Microsoft Is The Bait Of Choice For Phishing Emails, Here Are The Other Popular Lures
We are all adapting to life amid a pandemic, with many people working from home as COVID-19 continues to spread. But it is not just newfound telecommuters who are adapting. So are malware authors, who are changing their lures in attempts to hook victims through phishing emails. New data suggests that Microsoft is now the top brand used in phishing attacks.
This is a notable shift, as before the pandemic, Microsoft was the fifth most popular brand using in phishing schemes. However, it now accounts for nearly a fifth of all phishing attempts, with almost triple the number of such attacks using Microsoft as a lure, compared to before. And it is directly related to threat actors looking to capitalize on large numbers of employees working remotely.
Companies like Google, Paypal, and Whatsapp are also among the top 10 most popular brands used as lures in phishing attacks.
"The most likely industry to be targeted by brand phishing was technology, followed by banking and then social network.
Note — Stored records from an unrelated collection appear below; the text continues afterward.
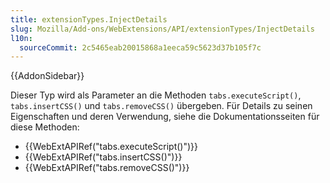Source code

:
 ```yaml
---
title: extensionTypes.InjectDetails
slug: Mozilla/Add-ons/WebExtensions/API/extensionTypes/InjectDetails
l10n:
  sourceCommit: 2c5465eab20015868a1eeca59c5623d37b105f7c
---
```


{{AddonSidebar}}

Dieser Typ wird als Parameter an die Methoden `tabs.executeScript()`, `tabs.insertCSS()` und `tabs.removeCSS()` übergeben. Für Details zu seinen Eigenschaften und deren Verwendung, siehe die Dokumentationsseiten für diese Methoden:

- {{WebExtAPIRef("tabs.executeScript()")}}
- {{WebExtAPIRef("tabs.insertCSS()")}}
- {{WebExtAPIRef("tabs.removeCSS()")}}
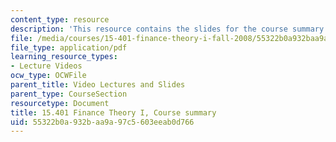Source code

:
 ```yaml
---
content_type: resource
description: 'This resource contains the slides for the course summary. '
file: /media/courses/15-401-finance-theory-i-fall-2008/55322b0a932baa9a97c5603eeab0d766_MIT15_401F08_summary.pdf
file_type: application/pdf
learning_resource_types:
- Lecture Videos
ocw_type: OCWFile
parent_title: Video Lectures and Slides
parent_type: CourseSection
resourcetype: Document
title: 15.401 Finance Theory I, Course summary
uid: 55322b0a-932b-aa9a-97c5-603eeab0d766
---
```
This illustrates a broad spread of some of the best-known and most used consumer sectors, particularly during the Coronavirus pandemic, whereby individuals are grappling with remote working technology, potential changes to finances, and an increased use of social media," Check Point noted in its latest brand phishing report.
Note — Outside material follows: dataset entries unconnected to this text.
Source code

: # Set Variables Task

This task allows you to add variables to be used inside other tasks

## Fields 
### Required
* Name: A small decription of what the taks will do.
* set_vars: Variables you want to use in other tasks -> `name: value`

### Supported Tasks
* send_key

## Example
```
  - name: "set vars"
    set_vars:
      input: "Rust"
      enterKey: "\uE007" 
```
Here are the top 10 brands used as phishing lures...
- Microsoft: related to 19 percent of all brand phishing attempts globally
- DHL: 9 percent
- Google: 9 percent
- PayPal: 6 percent
- Netflix: 6 percent
- Facebook: 5 percent
- Apple: 5 percent
- Whatsapp: 5 percent
- Amazon: 4 percent
- Instagram: 4 percent
This report follows a separate one from Microsoft a few weeks ago, in which the Redmond giant said criminal groups are evolving their techniques, in part by experimenting with different phishing lures. Microsoft also said that it blocked over 13 billion malicious and suspicious emails last year, in which more than 1 billion contained URLs specifically constructed to launch a phishing credential attack.
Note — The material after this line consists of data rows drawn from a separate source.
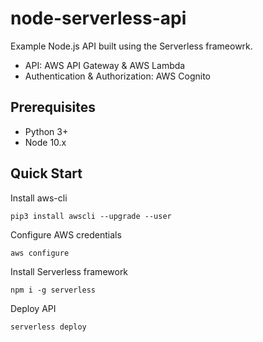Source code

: # node-serverless-api

Example Node.js API built using the Serverless frameowrk.

- API: AWS API Gateway & AWS Lambda
- Authentication & Authorization: AWS Cognito

## Prerequisites

- Python 3+
- Node 10.x

## Quick Start

Install aws-cli

```
pip3 install awscli --upgrade --user
```

Configure AWS credentials

```
aws configure
```

Install Serverless framework

```
npm i -g serverless
```

Deploy API

```
serverless deploy
```
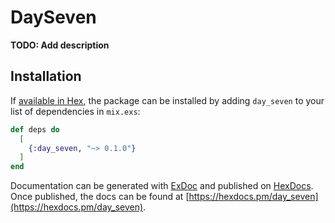 # DaySeven

**TODO: Add description**

## Installation

If [available in Hex](https://hex.pm/docs/publish), the package can be installed
by adding `day_seven` to your list of dependencies in `mix.exs`:

```elixir
def deps do
  [
    {:day_seven, "~> 0.1.0"}
  ]
end
```

Documentation can be generated with [ExDoc](https://github.com/elixir-lang/ex_doc)
and published on [HexDocs](https://hexdocs.pm). Once published, the docs can
be found at [https://hexdocs.pm/day_seven](https://hexdocs.pm/day_seven).

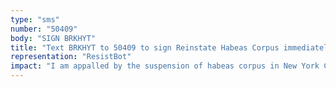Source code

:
 ```yaml
---
type: "sms"
number: "50409"
body: "SIGN BRKHYT"
title: "Text BRKHYT to 50409 to sign Reinstate Habeas Corpus immediately"
representation: "ResistBot"
impact: "I am appalled by the suspension of habeas corpus in New York City. Especially as police forces demonstrate again and again that they only protect and serve us when we align with their personal interests, this is NOT the time to allow a clearly partisan force to hold people without a cause. Especially during a pandemic, this is NOT the time to crowd jails simply because people are protesting. Please do what you can to right this wrong. Thank you."
---
```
Check Point's latest report underscores Microsoft's own data. It notes that email phishing is the most prominent type of brand phishing, accounting for 44 percent of attacks in the third quarter. This is followed closely by web-based phishing at 43 percent. Somewhat surprisingly, mobile phishing is a distant third, accounting for 12 percent of all phishing attacks.
"In a brand phishing attack, criminals try to imitate the official website of a well-known brand by using a similar domain name or URL and web-page design to the genuine site. The link to the fake website can be sent to targeted individuals by email or text message, a user can be redirected during web browsing, or it may be triggered from a fraudulent mobile application. The fake website often contains a form intended to steal users’ credentials, payment details or other personal information," Check Point explains.
Bottom line? Be as diligent as ever in taking proper security precautions, and be extra wary of email communications, particularly unsolicited ones. As always, smart computing habits (like never clicking on URLs in emails) is your best bet.